El laicismo es para la
laicidad como el fundamentalismo para las religiones: en ambos los casos no son
más que perversiones autoritarias y tiránicas, bajo apariencia,
respectivamente, del respeto por la libertad, e, incluso, de Dios.
La laicidad no es una
invención de la revolución francesa, ni del iluminismo, sino cristiana, porque
es en el Evangelio donde se declara, perentoriamente, la separación entre poder
temporal y el espiritual: “dad al César lo que es del César y a Dios lo que es
de Dios”. (Mt. 22, 21). El mismo Cristo, al contrario de otos líderes
religiosos, rechazó siempre la tentación del poder y rehusó dar, más de una
vez, cualquier connotación política a su realeza exclusivamente sobrenatural. El
laicismo sí, es una herencia del terror revolucionario francés, que tuvo continuidad
en los regímenes totalitarios nazi y comunista, ambos también furiosamente
contrarios a la libertad religiosa.
Como dijera
recientemente el Papa Francisco, “En la óptica
cristiana, razón y fe, religión y sociedad son llamadas a iluminarse recíprocamente,
apoyándose la una a la otra y, si fuere necesario, purificándose mutuamente de
los extremismos ideológicos en que pueden caer.
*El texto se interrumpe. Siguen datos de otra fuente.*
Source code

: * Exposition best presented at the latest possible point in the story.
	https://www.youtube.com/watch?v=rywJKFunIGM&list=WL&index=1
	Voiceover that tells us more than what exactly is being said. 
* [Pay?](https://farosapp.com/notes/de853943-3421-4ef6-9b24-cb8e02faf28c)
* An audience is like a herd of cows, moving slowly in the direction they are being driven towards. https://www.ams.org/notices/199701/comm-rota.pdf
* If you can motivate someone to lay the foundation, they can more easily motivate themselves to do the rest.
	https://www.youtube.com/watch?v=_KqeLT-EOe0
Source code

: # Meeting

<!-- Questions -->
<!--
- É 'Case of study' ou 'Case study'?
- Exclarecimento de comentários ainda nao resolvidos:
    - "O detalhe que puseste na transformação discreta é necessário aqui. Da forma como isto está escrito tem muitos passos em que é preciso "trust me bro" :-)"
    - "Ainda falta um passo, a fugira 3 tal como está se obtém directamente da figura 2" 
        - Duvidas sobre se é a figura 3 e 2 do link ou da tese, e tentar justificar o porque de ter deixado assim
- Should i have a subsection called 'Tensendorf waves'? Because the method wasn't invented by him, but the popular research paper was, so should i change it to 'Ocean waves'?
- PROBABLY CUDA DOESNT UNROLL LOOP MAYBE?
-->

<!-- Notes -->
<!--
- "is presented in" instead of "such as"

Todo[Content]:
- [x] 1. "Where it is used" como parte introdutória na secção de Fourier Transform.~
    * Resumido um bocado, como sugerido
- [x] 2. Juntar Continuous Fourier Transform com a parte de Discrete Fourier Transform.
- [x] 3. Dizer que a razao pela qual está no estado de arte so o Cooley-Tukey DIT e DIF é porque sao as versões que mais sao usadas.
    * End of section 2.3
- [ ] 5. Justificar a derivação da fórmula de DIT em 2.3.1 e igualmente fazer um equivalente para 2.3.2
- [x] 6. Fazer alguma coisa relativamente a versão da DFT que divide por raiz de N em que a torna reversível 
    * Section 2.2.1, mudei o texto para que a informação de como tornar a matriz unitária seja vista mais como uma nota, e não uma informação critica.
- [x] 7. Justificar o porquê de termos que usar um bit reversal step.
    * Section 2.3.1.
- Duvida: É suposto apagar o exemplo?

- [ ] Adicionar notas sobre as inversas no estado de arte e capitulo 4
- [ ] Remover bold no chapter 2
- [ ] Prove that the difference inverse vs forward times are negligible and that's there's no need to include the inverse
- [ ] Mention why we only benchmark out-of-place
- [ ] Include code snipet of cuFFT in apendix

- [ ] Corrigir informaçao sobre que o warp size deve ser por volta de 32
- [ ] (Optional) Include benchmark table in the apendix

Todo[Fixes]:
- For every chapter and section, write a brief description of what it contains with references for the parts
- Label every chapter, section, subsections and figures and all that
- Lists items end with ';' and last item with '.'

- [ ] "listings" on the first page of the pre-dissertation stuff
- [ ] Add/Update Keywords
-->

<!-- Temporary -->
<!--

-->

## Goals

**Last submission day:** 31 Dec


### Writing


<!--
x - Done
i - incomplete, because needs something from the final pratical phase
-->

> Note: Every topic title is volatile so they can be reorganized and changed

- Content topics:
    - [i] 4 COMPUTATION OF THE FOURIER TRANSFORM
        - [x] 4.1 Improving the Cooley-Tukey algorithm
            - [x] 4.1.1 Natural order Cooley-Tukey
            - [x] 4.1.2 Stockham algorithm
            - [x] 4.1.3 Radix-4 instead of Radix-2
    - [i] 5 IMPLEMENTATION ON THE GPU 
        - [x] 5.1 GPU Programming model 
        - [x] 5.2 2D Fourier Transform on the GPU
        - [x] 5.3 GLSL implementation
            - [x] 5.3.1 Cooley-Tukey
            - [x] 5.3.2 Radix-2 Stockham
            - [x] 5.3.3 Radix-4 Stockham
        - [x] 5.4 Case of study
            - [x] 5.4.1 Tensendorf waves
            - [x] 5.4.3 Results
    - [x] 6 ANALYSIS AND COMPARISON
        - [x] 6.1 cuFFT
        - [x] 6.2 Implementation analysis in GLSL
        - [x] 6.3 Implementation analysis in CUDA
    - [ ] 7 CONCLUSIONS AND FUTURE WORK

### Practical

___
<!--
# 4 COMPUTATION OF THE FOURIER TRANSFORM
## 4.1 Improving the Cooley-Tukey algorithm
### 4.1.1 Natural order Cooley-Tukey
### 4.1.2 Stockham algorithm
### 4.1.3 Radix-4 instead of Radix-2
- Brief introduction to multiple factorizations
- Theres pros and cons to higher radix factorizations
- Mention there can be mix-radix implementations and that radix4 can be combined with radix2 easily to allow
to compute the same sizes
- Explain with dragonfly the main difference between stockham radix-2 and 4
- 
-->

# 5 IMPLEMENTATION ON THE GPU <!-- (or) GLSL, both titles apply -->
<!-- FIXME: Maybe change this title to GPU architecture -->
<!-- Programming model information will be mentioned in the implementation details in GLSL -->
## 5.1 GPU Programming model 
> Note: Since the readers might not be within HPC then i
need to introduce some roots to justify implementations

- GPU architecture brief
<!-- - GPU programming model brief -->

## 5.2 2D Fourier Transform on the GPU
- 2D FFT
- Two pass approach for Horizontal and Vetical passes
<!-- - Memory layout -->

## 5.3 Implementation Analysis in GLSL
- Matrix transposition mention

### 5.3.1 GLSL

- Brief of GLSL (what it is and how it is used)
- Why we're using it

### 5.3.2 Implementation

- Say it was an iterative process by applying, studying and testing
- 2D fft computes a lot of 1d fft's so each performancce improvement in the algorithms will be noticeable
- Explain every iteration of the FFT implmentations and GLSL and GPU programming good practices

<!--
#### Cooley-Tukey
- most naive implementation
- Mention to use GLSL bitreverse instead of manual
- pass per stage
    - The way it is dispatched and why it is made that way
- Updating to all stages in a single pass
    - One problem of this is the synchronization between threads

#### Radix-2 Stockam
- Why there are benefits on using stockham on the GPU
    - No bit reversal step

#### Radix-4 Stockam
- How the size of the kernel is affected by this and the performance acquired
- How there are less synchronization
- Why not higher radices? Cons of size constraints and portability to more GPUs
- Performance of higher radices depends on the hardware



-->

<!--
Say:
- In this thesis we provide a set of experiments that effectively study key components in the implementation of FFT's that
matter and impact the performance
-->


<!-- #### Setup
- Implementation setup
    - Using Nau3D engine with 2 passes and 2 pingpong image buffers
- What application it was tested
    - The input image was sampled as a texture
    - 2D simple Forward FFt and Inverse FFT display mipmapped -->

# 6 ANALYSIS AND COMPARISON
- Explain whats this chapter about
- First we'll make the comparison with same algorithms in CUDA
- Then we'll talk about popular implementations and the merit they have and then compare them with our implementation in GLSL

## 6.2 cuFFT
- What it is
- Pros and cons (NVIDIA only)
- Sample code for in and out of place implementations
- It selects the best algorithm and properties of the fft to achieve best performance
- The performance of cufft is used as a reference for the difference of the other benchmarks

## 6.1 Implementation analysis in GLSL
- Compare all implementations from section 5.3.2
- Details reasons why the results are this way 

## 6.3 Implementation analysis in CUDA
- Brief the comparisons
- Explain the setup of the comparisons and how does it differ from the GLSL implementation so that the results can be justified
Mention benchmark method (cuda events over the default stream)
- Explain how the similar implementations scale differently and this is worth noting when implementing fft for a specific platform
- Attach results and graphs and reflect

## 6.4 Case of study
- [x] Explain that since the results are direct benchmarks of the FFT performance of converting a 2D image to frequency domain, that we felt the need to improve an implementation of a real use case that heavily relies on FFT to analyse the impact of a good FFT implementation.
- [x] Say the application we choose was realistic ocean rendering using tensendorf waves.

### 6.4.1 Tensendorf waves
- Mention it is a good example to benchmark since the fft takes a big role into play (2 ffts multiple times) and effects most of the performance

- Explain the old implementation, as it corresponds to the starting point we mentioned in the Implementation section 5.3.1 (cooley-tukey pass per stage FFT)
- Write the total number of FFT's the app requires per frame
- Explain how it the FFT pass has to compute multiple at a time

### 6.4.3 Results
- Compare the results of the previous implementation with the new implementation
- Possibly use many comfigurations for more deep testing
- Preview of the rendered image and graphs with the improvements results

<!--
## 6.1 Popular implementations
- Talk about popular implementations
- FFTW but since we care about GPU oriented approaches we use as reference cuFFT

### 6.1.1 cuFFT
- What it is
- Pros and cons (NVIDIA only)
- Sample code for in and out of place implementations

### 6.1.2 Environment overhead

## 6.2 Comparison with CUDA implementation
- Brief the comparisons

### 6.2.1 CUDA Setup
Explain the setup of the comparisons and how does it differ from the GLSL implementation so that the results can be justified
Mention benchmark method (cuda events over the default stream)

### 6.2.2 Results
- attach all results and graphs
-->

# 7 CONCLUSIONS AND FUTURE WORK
La sociedad europea entera sólo
puede beneficiarse de una revitalizadora conexión entre los dos ámbitos, tanto
para hacer frente a un fundamentalismo religioso que es sobre todo enemigo de
Dios, como para objetar a una razón “reducida” que no honra al hombre”. (Discurso
al Consejo de Europa, 2-11-2014)
¡Del fanatismo laicista
y del fundamentalismo religioso, líbranos, Señor! ¡Y viva Cristo Rey que, de la
orilla del Tajo, abraza Lisboa y esta tierra de Santa María, mientras que, del
otro lado del Atlántico, sonríe para Río de Janeiro desde lo alto del Corcovado
y bendice la tierra de la Vera cruz!